Where do we go from here? How do we keep people in the profession and also keep them happy? Within FE English and Maths, teachers have to tackle the massive issue of encouraging students to complete qualifications that have been attempted once before. For a lot of teachers, this could mean that students are disruptive, uneasy or generally unwilling to co-operate with you and your lesson on anything with letters or numbers. How do we tackle what seem like constant problems against what feels like a never ending cycle of negativity?

Keep fighting for success, failure isn't an option (Courtesy of

As a teacher myself, it is so easy to admit that nothing can be done, complain about student behaviour or run yourself down before you head home. I encourage you to think differently in order to preserve your own mental health and keep you loving the job you work so hard in. You are in a tough position and many have tried and failed before you, the thing that you will need to consider is, how do you take personal criticism and constant feeling of failure.

I have my own story, in my first year of teaching, I had a group that did not co-operate. I was frustrated with the group as they didn't want to learn, constant behaviour problems mixed with all the students taking a complete dislike to me. I got observed within this group and ended up doing very poorly, I spoke to my line manager at the time and I was angry and frustrated, I vented to some of the other staff I work with about the issues I had with the group and how it was all the students fault I did so poorly, I blamed everyone but myself. I went home in a huff, thinking of a way out, thinking I was not good enough to do this job. The thought of going back in, everyone will question me, everyone will think I am a fraud. I'm not cut out for this.

That evening I sat down, thought about it all and spoke to my friends. I told them how I was feeling and what I thought I wanted to do, leave. My reason was not because I wasn't qualified enough, but I felt like I was failing the students I was working with and coming up with poor ideas. It took a while but I realised that my perspective was all wrong, this was my worst group, this was not a personal attack but a lifeline for me to get this group back on track. This was a way for me to work with other staff and help my students get through their maths exams. I sent my line manager an email at 8pm that evening stating that I appreciated his feedback and I wanted to work on the things he commented on within the observation, I said I wanted to work on different approaches to the group to help me within the classroom I had. I felt instantly better, I was being positive about my own shortcoming, identifying your weaknesses in yourself makes you more likely to improve on them.
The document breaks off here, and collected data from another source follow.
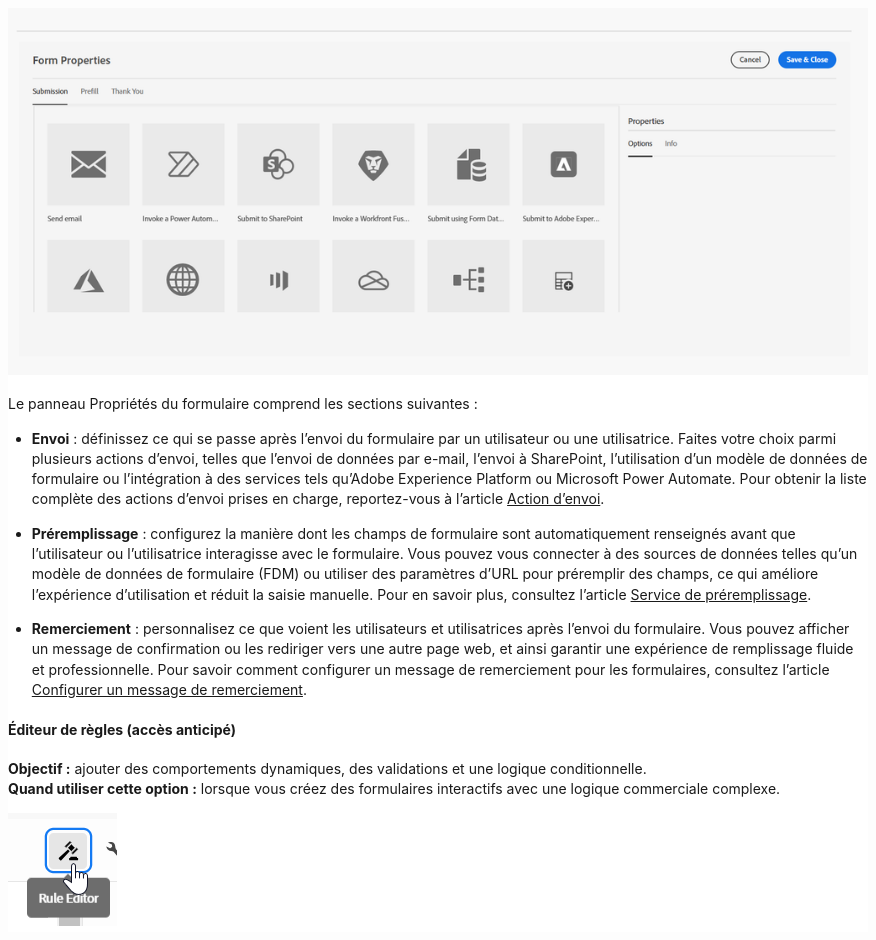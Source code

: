 ![Assistant des propriétés du formulaire](/help/edge/docs/forms/universal-editor/assets/form-properties-ue.png)

Le panneau Propriétés du formulaire comprend les sections suivantes :

- **Envoi** : définissez ce qui se passe après l’envoi du formulaire par un utilisateur ou une utilisatrice. Faites votre choix parmi plusieurs actions d’envoi, telles que l’envoi de données par e-mail, l’envoi à SharePoint, l’utilisation d’un modèle de données de formulaire ou l’intégration à des services tels qu’Adobe Experience Platform ou Microsoft Power Automate. Pour obtenir la liste complète des actions d’envoi prises en charge, reportez-vous à l’article [Action d’envoi](/help/edge/docs/forms/universal-editor/submit-action.md).

- **Préremplissage** : configurez la manière dont les champs de formulaire sont automatiquement renseignés avant que l’utilisateur ou l’utilisatrice interagisse avec le formulaire. Vous pouvez vous connecter à des sources de données telles qu’un modèle de données de formulaire (FDM) ou utiliser des paramètres d’URL pour préremplir des champs, ce qui améliore l’expérience d’utilisation et réduit la saisie manuelle. Pour en savoir plus, consultez l’article [Service de préremplissage](/help/edge/docs/forms/universal-editor/prefill-form.md).

- **Remerciement** : personnalisez ce que voient les utilisateurs et utilisatrices après l’envoi du formulaire. Vous pouvez afficher un message de confirmation ou les rediriger vers une autre page web, et ainsi garantir une expérience de remplissage fluide et professionnelle. Pour savoir comment configurer un message de remerciement pour les formulaires, consultez l’article [Configurer un message de remerciement](/help/edge/docs/forms/universal-editor/configure-thankyou-message.md).

#### **Éditeur de règles** (accès anticipé)

**Objectif :** ajouter des comportements dynamiques, des validations et une logique conditionnelle.\
**Quand utiliser cette option :** lorsque vous créez des formulaires interactifs avec une logique commerciale complexe.

![Éditeur de règles](/help/edge/docs/forms/universal-editor/assets/ue-ruleeditor.png)
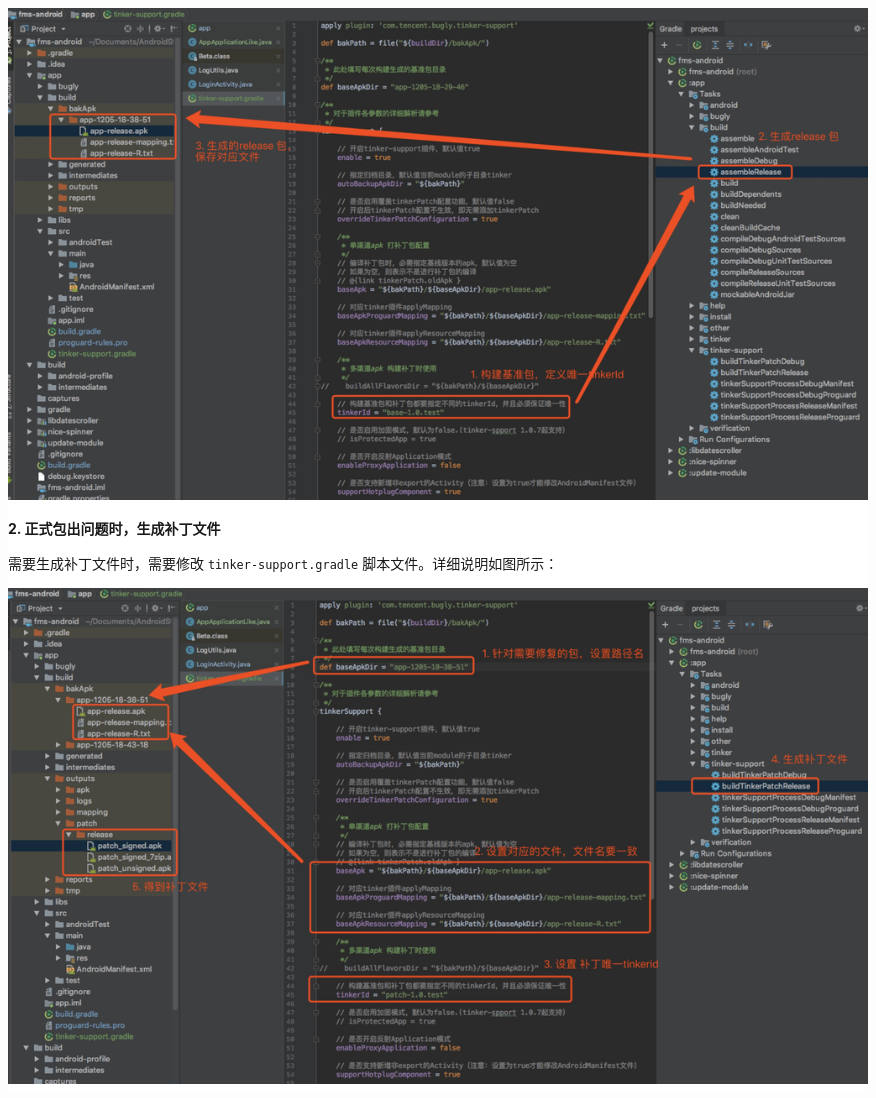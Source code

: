 ![single_channel_base_apk.jpg](2018-12-09-APP-接入-Bugly-热更新/single_channel_base_apk.jpg)

**2. 正式包出问题时，生成补丁文件**

需要生成补丁文件时，需要修改 `tinker-support.gradle` 脚本文件。详细说明如图所示：
	
![single_channel_patch_apk.jpg](2018-12-09-APP-接入-Bugly-热更新/single_channel_patch_apk.jpg)
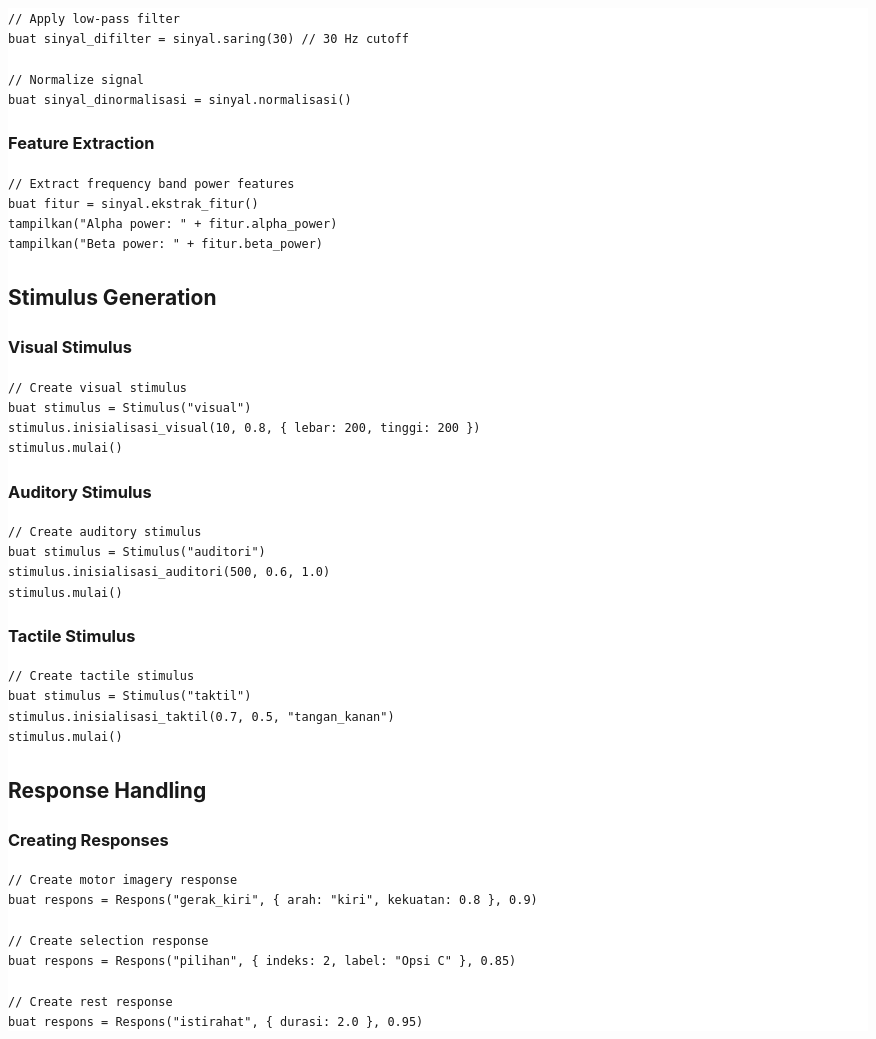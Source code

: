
 ```kodeon
// Apply low-pass filter
buat sinyal_difilter = sinyal.saring(30) // 30 Hz cutoff

// Normalize signal
buat sinyal_dinormalisasi = sinyal.normalisasi()
```

### Feature Extraction

```kodeon
// Extract frequency band power features
buat fitur = sinyal.ekstrak_fitur()
tampilkan("Alpha power: " + fitur.alpha_power)
tampilkan("Beta power: " + fitur.beta_power)
```

## Stimulus Generation

### Visual Stimulus

```kodeon
// Create visual stimulus
buat stimulus = Stimulus("visual")
stimulus.inisialisasi_visual(10, 0.8, { lebar: 200, tinggi: 200 })
stimulus.mulai()
```

### Auditory Stimulus

```kodeon
// Create auditory stimulus
buat stimulus = Stimulus("auditori")
stimulus.inisialisasi_auditori(500, 0.6, 1.0)
stimulus.mulai()
```

### Tactile Stimulus

```kodeon
// Create tactile stimulus
buat stimulus = Stimulus("taktil")
stimulus.inisialisasi_taktil(0.7, 0.5, "tangan_kanan")
stimulus.mulai()
```

## Response Handling

### Creating Responses

```kodeon
// Create motor imagery response
buat respons = Respons("gerak_kiri", { arah: "kiri", kekuatan: 0.8 }, 0.9)

// Create selection response
buat respons = Respons("pilihan", { indeks: 2, label: "Opsi C" }, 0.85)

// Create rest response
buat respons = Respons("istirahat", { durasi: 2.0 }, 0.95)
```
Who knew that would work? Instead of questioning myself and what I was doing wrong, I thought of what I was doing right. My lesson content improved massively and my behaviour within the classroom became more relaxed and encouraging. I realised that this was not a personal attack on my lack of experience or my competency as a teacher, but it was a wake up call, I knew if I was told I was outstanding I wouldn't have been happy with that either. I am a teacher and I have the confidence to know I am also a competent one, I know what I am doing and I know how to interact with my students. We all have areas we can improve on, and I saw this as a new challenge.

The way I responded to this affected how I feel about the future from here on out. I don't consider myself as a bad teacher, I know I work hard to get things done and work in the best interests of my students. I realised that this negative experience within my role shaped how I handled future events like this, I knew that I could have easily given up, but I know I am stronger than this and knew I could change. Ask this of yourself, if you receive some bad news, or a lesson goes horribly wrong, become objective and remove yourself from it. If there was a camera in the room, what do you think you would do differently? How do you think you would behave and what would you like to see in your own video? I thought about my own mental video from that observation, and this inspired me to work on the issues that I perceived myself. I realised the next year that my change was successful when a previous student from that group told me that she felt I was a better teacher and my lessons were much more enjoyable.

I want you to think about perspective today, your perspective shapes everything that happens to you as a teacher, if you perceive the bad group, you will subconsciously treat them differently. If you perceive yourself as a failure, you will more than likely look for opportunities to back up your hypothesis. I ask you to remember that you do this because you do care, you are competent and you are the change that may help some of your students achieve their English and Maths qualifications. You are more than a lesson observation, a pair of hands or a number. Consider this before you jump ship and try something new, think about what you can do differently and always question yourself for opportunities to develop your approach. You are not going to fail if you are always looking for ways to improve. The big lesson I learnt from this experience is to perceive criticism as a way to improve what you are doing, treat constructive criticism as a new lease of life to any problem areas and use this to shape your own development. Tackle problems with solutions, you'll feel better, healthier and earn more respect from other staff and students alike.